→ **Aim of the task**: Everything from the line with "Jak již bylo" to the end of the data is to be retyped exactly, and nothing else.

....................

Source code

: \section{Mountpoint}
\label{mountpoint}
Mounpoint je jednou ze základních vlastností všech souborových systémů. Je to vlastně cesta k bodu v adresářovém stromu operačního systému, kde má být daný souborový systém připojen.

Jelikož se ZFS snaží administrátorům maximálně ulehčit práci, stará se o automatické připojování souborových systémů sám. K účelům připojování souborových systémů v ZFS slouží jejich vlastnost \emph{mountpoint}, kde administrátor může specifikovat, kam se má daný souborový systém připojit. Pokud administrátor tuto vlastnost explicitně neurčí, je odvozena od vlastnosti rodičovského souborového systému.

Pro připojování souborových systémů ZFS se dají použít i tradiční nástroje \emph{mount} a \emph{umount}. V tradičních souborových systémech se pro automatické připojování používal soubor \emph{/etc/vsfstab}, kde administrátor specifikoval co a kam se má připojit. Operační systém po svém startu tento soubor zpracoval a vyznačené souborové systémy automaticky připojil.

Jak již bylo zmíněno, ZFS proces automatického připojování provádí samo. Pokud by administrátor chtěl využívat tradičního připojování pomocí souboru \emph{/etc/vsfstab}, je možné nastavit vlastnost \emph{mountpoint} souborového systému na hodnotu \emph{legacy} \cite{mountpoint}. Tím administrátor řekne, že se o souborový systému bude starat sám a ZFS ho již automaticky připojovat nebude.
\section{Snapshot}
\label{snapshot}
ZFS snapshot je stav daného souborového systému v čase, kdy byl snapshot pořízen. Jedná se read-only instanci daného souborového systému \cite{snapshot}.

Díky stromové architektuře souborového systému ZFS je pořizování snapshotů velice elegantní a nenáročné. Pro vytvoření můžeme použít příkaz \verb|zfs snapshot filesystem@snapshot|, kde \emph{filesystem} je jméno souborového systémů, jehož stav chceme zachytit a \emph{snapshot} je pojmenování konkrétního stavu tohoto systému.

....................

→ **Task response**:
Jak již bylo zmíněno, ZFS proces automatického připojování provádí samo. Pokud by administrátor chtěl využívat tradičního připojování pomocí souboru \emph{/etc/vsfstab}, je možné nastavit vlastnost \emph{mountpoint} souborového systému na hodnotu \emph{legacy} \cite{mountpoint}. Tím administrátor řekne, že se o souborový systému bude starat sám a ZFS ho již automaticky připojovat nebude.
\section{Snapshot}
\label{snapshot}
ZFS snapshot je stav daného souborového systému v čase, kdy byl snapshot pořízen. Jedná se read-only instanci daného souborového systému \cite{snapshot}.

Díky stromové architektuře souborového systému ZFS je pořizování snapshotů velice elegantní a nenáročné. Pro vytvoření můžeme použít příkaz \verb|zfs snapshot filesystem@snapshot|, kde \emph{filesystem} je jméno souborového systémů, jehož stav chceme zachytit a \emph{snapshot} je pojmenování konkrétního stavu tohoto systému.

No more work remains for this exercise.